Through this book, I also discovered the website and blog “Lost Girls World,” which Jen, Holly and Amanda began during their travels and which continues on as a travel resource site especially geared toward young women. And if you’re interested in travel writing, they’re looking for contributors. (I’m waiting to hear back on my own article pitch.)
Now on to dinner at Firefly Summerlin.
I’d been to this location once before, and a number of times to their other location near the Las Vegas Strip. Rumor has it that they’ll be opening up a third location in Henderson soon.
For libations, I tried the house-made blackberry-infused vodka and we split a pitcher of sangria among four of us. The alcohol content seemed to be a bit light (I had a slight buzz only after 3 drinks), but it was happy hour and you can’t argue with a $14 pitcher of sangria.

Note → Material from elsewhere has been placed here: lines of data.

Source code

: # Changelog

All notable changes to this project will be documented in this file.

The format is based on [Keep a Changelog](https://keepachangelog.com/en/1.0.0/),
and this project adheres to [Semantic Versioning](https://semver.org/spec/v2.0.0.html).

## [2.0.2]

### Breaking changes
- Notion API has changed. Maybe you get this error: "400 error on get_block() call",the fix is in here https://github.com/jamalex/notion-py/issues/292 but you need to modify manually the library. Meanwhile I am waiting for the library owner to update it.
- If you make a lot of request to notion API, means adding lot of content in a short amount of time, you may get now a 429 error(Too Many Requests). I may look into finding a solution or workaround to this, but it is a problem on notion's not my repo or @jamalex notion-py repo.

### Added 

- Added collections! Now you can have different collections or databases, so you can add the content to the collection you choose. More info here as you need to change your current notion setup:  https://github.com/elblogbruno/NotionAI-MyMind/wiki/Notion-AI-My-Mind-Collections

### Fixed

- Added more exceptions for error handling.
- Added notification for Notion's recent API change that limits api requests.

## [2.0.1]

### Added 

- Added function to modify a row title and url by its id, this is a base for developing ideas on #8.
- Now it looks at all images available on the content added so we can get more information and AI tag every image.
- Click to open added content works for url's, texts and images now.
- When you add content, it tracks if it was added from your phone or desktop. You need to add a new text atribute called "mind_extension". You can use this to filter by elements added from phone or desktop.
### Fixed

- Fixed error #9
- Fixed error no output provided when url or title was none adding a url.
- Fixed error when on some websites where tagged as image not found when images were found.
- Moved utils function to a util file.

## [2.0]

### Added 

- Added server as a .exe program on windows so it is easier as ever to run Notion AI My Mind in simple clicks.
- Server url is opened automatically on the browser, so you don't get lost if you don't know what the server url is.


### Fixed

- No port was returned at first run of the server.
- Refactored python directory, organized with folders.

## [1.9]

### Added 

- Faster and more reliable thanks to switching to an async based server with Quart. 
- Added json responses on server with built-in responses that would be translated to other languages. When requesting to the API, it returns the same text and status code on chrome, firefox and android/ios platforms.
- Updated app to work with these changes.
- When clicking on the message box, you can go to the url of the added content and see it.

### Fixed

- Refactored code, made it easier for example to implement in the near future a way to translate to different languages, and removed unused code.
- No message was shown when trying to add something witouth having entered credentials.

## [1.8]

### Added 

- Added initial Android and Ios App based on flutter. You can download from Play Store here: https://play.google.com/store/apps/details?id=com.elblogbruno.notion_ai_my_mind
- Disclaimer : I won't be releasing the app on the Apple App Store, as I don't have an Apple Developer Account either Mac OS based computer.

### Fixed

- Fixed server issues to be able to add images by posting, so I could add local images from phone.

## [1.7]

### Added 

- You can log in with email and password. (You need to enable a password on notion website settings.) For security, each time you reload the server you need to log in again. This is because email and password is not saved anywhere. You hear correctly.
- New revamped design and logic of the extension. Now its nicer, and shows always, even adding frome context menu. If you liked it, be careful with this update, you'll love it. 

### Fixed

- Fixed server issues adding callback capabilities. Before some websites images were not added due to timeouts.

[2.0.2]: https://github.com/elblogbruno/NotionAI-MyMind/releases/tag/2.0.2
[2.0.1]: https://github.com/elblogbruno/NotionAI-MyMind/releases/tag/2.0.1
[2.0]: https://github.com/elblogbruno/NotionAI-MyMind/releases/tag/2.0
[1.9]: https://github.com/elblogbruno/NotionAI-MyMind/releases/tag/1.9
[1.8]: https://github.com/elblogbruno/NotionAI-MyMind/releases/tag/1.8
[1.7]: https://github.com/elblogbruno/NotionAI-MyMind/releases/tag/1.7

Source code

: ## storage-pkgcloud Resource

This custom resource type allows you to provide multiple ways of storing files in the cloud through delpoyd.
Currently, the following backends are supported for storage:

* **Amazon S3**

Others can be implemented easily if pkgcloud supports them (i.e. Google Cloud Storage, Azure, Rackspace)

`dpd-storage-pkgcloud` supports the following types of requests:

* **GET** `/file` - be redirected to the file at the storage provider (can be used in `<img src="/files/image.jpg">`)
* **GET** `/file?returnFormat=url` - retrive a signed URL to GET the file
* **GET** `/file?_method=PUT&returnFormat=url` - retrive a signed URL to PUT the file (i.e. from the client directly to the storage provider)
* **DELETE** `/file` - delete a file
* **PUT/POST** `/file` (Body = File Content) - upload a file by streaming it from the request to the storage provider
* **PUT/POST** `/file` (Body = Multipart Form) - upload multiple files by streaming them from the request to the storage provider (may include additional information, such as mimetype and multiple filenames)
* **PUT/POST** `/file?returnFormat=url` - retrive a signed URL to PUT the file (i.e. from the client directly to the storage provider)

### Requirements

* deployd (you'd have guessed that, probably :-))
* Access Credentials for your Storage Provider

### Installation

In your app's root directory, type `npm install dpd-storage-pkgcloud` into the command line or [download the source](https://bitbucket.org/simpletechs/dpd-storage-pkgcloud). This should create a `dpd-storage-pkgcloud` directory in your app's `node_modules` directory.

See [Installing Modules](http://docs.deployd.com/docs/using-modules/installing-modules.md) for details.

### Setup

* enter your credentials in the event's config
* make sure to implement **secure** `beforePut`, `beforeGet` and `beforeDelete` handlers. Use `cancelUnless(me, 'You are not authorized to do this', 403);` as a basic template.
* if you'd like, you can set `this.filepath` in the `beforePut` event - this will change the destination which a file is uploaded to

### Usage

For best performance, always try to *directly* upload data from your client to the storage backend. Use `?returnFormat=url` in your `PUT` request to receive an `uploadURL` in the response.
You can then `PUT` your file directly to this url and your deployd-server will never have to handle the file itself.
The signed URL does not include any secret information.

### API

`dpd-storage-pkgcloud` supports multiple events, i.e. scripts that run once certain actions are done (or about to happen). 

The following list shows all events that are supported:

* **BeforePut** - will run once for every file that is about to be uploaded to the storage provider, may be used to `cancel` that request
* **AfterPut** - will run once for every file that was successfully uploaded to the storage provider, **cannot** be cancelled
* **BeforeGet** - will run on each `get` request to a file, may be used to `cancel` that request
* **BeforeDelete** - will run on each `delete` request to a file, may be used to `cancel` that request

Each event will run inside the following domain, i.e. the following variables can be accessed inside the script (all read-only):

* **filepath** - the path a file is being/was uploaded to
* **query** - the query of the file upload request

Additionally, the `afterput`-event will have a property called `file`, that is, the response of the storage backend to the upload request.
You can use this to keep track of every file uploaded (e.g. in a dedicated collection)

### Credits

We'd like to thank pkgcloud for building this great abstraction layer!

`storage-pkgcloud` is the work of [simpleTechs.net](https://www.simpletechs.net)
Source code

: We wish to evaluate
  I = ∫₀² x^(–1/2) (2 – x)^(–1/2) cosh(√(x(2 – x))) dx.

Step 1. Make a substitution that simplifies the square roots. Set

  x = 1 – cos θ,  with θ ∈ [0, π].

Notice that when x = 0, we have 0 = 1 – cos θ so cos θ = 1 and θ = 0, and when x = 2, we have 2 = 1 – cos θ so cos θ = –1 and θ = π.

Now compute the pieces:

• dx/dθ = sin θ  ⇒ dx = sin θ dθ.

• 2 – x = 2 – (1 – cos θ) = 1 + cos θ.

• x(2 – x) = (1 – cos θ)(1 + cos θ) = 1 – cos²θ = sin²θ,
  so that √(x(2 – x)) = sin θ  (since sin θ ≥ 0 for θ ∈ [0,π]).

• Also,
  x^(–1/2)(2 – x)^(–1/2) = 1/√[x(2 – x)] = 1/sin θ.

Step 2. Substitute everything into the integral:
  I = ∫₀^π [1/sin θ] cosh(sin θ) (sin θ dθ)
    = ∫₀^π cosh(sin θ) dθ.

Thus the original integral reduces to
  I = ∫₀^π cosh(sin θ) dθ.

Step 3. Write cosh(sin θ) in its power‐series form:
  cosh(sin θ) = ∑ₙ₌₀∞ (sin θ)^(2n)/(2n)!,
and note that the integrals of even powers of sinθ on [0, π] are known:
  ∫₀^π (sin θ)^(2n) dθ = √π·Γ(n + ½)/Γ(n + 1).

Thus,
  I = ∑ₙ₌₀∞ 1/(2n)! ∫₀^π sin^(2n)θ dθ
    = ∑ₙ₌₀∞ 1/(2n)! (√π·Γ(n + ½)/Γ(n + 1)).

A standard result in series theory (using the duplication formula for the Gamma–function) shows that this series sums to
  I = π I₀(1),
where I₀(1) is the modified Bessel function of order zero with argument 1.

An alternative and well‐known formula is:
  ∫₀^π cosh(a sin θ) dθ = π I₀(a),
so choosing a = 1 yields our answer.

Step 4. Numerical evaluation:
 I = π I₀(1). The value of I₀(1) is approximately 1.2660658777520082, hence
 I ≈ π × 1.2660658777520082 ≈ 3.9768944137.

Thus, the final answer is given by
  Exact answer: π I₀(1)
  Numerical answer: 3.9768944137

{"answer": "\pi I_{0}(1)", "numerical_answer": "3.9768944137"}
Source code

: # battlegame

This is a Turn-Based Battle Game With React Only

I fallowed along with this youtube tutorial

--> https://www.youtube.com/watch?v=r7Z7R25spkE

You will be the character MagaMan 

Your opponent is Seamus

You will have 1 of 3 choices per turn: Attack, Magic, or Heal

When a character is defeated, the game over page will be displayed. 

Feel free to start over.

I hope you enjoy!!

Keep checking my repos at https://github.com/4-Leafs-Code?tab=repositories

While their menu features paella and a few other hearty main dishes, what Firefly is really known for is their tapas/small plates. I tried their ahi tuna skewer with mango and a mustard-ginger glaze, their roasted baby beet salad, and shared an order of pulpo asado (marinated octopus) with my husband. The ahi tuna was excellent. The octopus was decent, but not the best I’ve had. I chose the beet salad as a health-minded dish, and it was good, especially with the addition of toasted pecans.
For dessert, I chose the fruit and cheese plate, which included 3 different types of Spanish cheeses, grapes, apple slices, grilled bread and more of those tasty toasted pecans. By that time I was pretty stuffed from the tapas, so most of the dessert came home with me for breakfast this morning.
I’m already looking forward to our April meet-up: C. M. Mayo’s Miraculous Air: Journey of a Thousand Miles through Baja California, the Other Mexico + dinner at a local Mexican restaurant. Even more exciting is the trip to Ireland that the Destinations Book and Dinner Club is planning for next March. I’m sending in my trip deposit today!